What is needed:
Pick out each line below containing "right".

=====

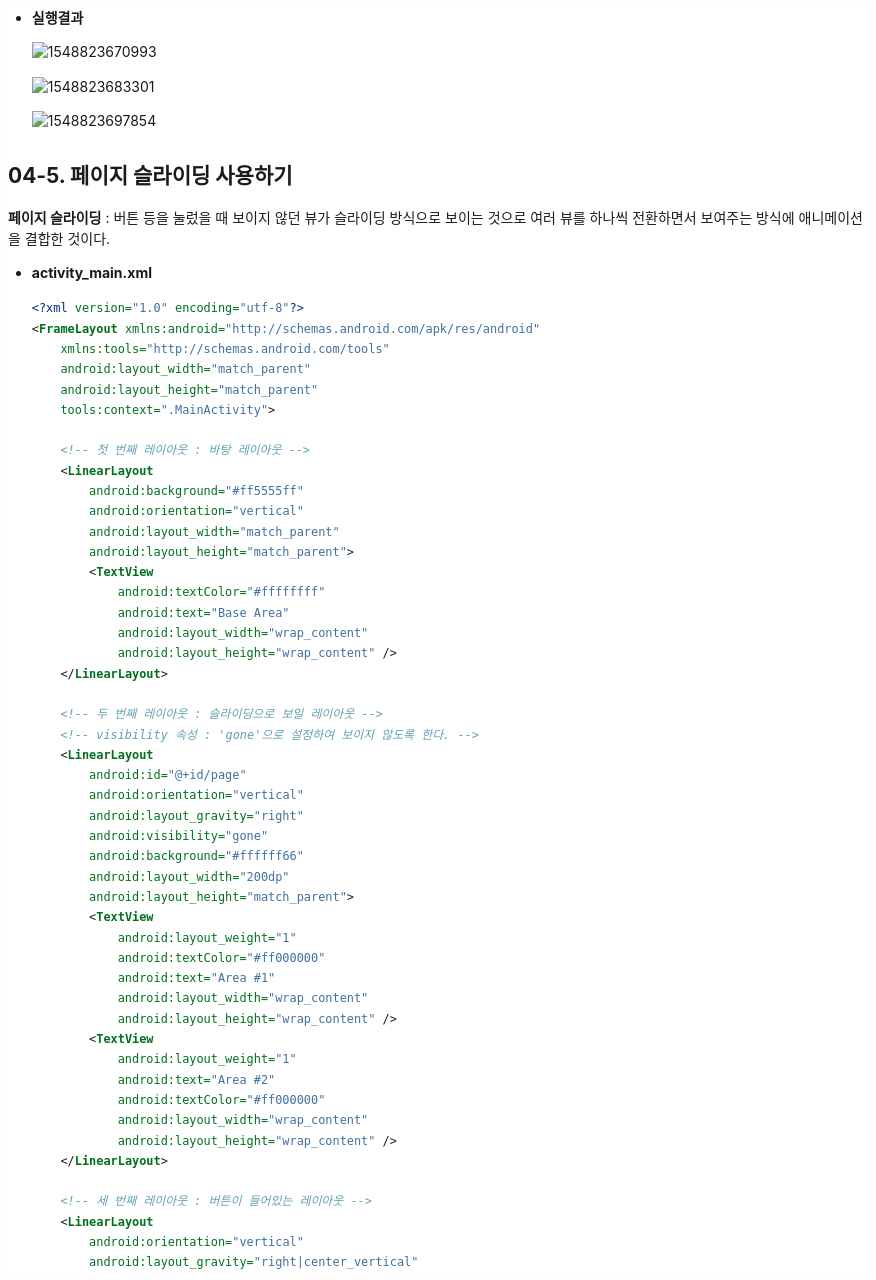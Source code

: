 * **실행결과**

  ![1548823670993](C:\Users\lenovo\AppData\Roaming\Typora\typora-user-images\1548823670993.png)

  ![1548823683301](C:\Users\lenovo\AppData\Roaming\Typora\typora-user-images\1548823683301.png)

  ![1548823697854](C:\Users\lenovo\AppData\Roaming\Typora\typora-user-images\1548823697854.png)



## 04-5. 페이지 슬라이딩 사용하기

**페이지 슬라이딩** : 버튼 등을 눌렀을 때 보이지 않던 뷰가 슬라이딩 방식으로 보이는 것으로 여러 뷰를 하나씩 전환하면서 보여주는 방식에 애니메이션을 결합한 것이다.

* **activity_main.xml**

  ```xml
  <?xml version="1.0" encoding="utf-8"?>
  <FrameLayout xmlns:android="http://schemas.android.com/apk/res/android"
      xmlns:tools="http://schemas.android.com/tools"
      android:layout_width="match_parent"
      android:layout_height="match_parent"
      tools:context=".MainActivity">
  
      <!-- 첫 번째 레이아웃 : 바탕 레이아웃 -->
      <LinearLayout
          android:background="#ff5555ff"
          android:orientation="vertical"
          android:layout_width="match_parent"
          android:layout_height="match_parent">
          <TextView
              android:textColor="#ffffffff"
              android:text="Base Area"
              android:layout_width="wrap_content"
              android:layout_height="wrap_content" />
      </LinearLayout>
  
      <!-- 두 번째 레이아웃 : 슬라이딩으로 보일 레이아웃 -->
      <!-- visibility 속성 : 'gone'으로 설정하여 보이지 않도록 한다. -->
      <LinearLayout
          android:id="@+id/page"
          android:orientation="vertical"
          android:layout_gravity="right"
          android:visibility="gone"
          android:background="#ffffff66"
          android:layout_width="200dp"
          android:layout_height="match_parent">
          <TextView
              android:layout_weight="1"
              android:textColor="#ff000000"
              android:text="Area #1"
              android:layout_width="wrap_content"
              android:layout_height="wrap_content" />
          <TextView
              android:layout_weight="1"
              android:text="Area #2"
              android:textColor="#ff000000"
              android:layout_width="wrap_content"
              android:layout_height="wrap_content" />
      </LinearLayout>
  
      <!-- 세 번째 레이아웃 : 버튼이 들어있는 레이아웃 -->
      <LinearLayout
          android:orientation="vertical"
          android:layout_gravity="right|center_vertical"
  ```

=====

Reply to the exercise:
          android:layout_gravity="right"
          android:layout_gravity="right|center_vertical"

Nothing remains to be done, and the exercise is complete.